## [EXERCISE DESCRIPTION]
For each line below that holds the word "entrenamiento", make a copy.

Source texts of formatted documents

□ □ □ □ □

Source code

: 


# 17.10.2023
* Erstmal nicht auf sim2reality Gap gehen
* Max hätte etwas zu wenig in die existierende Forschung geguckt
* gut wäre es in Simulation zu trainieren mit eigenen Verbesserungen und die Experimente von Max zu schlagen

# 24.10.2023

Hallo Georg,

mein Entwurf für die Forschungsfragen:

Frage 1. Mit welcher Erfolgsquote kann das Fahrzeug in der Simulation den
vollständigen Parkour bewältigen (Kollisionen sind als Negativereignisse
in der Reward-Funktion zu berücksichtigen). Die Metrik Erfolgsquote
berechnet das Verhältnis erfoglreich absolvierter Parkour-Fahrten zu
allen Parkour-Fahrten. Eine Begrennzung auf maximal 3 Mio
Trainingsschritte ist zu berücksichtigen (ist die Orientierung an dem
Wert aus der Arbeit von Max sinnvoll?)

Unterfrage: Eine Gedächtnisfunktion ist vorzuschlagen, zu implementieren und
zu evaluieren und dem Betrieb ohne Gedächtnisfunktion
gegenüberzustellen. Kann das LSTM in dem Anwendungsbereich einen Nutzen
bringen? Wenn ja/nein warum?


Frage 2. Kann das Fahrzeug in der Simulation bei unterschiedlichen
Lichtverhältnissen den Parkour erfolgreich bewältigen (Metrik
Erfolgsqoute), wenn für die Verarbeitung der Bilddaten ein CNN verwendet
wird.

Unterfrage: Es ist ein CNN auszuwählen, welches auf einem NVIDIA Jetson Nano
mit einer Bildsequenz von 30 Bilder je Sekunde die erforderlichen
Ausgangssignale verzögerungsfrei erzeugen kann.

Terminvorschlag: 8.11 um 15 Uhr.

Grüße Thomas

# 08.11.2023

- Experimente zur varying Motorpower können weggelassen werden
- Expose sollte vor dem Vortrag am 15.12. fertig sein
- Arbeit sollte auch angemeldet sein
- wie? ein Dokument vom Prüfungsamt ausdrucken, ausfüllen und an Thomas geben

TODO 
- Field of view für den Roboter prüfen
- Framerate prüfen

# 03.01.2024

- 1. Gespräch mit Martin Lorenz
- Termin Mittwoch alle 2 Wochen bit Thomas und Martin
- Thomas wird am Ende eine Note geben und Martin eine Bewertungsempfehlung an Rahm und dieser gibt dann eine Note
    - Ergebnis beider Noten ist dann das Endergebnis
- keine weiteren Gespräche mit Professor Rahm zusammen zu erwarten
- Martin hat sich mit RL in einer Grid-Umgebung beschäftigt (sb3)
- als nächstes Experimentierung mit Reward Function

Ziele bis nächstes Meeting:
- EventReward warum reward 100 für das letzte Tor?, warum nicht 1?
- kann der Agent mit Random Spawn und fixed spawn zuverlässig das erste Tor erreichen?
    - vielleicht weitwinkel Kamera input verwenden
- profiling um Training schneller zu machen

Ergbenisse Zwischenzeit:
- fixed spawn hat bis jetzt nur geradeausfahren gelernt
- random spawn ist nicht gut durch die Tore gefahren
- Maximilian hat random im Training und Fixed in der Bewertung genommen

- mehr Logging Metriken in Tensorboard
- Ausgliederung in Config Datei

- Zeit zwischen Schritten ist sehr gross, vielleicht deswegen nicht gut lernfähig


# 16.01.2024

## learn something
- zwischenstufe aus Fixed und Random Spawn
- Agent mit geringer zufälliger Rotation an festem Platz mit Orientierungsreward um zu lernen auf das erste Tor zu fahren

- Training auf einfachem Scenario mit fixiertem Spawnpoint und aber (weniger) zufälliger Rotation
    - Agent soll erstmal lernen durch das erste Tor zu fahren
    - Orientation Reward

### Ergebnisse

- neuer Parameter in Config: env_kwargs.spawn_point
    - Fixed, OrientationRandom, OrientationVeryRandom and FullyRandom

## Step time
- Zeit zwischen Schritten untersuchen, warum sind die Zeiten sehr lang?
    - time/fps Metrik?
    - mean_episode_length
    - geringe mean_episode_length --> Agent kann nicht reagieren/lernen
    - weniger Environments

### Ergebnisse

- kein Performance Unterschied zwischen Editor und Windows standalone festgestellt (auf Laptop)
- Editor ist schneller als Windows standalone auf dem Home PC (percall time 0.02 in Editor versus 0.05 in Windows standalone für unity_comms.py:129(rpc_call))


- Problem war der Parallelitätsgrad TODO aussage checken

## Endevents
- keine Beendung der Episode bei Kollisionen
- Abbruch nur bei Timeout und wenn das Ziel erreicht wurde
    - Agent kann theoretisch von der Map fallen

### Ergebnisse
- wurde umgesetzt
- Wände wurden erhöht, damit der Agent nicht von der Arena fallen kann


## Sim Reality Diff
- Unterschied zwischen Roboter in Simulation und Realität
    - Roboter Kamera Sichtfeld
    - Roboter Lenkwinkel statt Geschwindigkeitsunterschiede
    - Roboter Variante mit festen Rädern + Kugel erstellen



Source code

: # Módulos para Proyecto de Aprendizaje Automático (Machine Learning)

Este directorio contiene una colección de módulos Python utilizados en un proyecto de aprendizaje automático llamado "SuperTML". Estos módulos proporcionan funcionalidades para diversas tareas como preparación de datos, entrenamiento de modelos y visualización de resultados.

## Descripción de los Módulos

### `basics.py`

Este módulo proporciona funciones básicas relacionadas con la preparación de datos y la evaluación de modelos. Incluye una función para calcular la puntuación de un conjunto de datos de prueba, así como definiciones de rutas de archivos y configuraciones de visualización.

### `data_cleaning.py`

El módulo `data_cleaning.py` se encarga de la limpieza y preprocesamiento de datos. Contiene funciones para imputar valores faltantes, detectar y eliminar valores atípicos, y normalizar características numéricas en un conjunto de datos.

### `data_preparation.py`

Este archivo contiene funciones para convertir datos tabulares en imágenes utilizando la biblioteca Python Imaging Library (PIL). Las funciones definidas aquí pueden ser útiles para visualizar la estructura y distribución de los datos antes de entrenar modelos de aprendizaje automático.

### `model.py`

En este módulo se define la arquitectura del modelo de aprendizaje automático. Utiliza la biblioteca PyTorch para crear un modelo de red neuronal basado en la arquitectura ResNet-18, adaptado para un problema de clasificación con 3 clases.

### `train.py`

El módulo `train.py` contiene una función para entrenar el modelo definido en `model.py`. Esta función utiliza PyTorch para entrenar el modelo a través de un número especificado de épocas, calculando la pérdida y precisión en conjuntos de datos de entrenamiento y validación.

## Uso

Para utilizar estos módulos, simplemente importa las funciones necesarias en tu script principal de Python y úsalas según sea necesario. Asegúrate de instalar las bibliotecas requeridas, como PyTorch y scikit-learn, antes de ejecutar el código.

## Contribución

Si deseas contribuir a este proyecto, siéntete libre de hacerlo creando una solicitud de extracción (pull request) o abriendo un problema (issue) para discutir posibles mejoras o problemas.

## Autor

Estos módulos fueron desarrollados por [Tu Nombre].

□ □ □ □ □

## [RESPONSE TO THIS TASK]
Este directorio contiene una colección de módulos Python utilizados en un proyecto de aprendizaje automático llamado "SuperTML". Estos módulos proporcionan funcionalidades para diversas tareas como preparación de datos, entrenamiento de modelos y visualización de resultados.
El módulo `train.py` contiene una función para entrenar el modelo definido en `model.py`. Esta función utiliza PyTorch para entrenar el modelo a través de un número especificado de épocas, calculando la pérdida y precisión en conjuntos de datos de entrenamiento y validación.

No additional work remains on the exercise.